What the exercise asks:
The data must be returned in full, with no character altered.

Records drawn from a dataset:
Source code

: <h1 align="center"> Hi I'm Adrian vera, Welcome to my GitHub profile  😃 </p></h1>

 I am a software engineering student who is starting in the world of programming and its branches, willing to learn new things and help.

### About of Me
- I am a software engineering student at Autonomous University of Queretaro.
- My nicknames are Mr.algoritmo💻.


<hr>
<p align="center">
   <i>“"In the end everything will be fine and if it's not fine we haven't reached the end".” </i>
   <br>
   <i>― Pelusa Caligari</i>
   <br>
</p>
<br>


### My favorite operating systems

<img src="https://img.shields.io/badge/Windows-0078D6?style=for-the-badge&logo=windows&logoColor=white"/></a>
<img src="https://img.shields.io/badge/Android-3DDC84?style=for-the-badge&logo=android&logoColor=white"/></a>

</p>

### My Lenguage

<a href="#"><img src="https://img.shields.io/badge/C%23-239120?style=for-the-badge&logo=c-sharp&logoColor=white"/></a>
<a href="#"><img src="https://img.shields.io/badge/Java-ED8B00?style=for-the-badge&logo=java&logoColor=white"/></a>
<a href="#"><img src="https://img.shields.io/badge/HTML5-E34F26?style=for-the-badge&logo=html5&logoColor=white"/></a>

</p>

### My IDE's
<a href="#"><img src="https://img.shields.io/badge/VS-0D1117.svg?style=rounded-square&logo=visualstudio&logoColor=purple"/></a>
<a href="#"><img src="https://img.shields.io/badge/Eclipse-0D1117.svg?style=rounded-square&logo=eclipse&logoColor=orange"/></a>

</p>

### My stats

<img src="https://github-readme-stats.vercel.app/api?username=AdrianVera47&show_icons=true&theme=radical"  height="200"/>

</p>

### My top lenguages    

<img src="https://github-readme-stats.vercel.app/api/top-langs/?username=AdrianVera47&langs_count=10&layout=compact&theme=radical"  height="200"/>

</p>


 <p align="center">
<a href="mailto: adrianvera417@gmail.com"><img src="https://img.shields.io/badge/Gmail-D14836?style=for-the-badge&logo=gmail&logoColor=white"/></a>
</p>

Solution to this problem:
Source code

: <h1 align="center"> Hi I'm Adrian vera, Welcome to my GitHub profile  😃 </p></h1>

 I am a software engineering student who is starting in the world of programming and its branches, willing to learn new things and help.

### About of Me
- I am a software engineering student at Autonomous University of Queretaro.
- My nicknames are Mr.algoritmo💻.


<hr>
<p align="center">
   <i>“"In the end everything will be fine and if it's not fine we haven't reached the end".” </i>
   <br>
   <i>― Pelusa Caligari</i>
   <br>
</p>
<br>


### My favorite operating systems

<img src="https://img.shields.io/badge/Windows-0078D6?style=for-the-badge&logo=windows&logoColor=white"/></a>
<img src="https://img.shields.io/badge/Android-3DDC84?style=for-the-badge&logo=android&logoColor=white"/></a>

</p>

### My Lenguage

<a href="#"><img src="https://img.shields.io/badge/C%23-239120?style=for-the-badge&logo=c-sharp&logoColor=white"/></a>
<a href="#"><img src="https://img.shields.io/badge/Java-ED8B00?style=for-the-badge&logo=java&logoColor=white"/></a>
<a href="#"><img src="https://img.shields.io/badge/HTML5-E34F26?style=for-the-badge&logo=html5&logoColor=white"/></a>

</p>

### My IDE's
<a href="#"><img src="https://img.shields.io/badge/VS-0D1117.svg?style=rounded-square&logo=visualstudio&logoColor=purple"/></a>
<a href="#"><img src="https://img.shields.io/badge/Eclipse-0D1117.svg?style=rounded-square&logo=eclipse&logoColor=orange"/></a>

</p>

### My stats

<img src="https://github-readme-stats.vercel.app/api?username=AdrianVera47&show_icons=true&theme=radical"  height="200"/>

</p>

### My top lenguages    

<img src="https://github-readme-stats.vercel.app/api/top-langs/?username=AdrianVera47&langs_count=10&layout=compact&theme=radical"  height="200"/>

</p>


 <p align="center">
<a href="mailto: adrianvera417@gmail.com"><img src="https://img.shields.io/badge/Gmail-D14836?style=for-the-badge&logo=gmail&logoColor=white"/></a>
</p>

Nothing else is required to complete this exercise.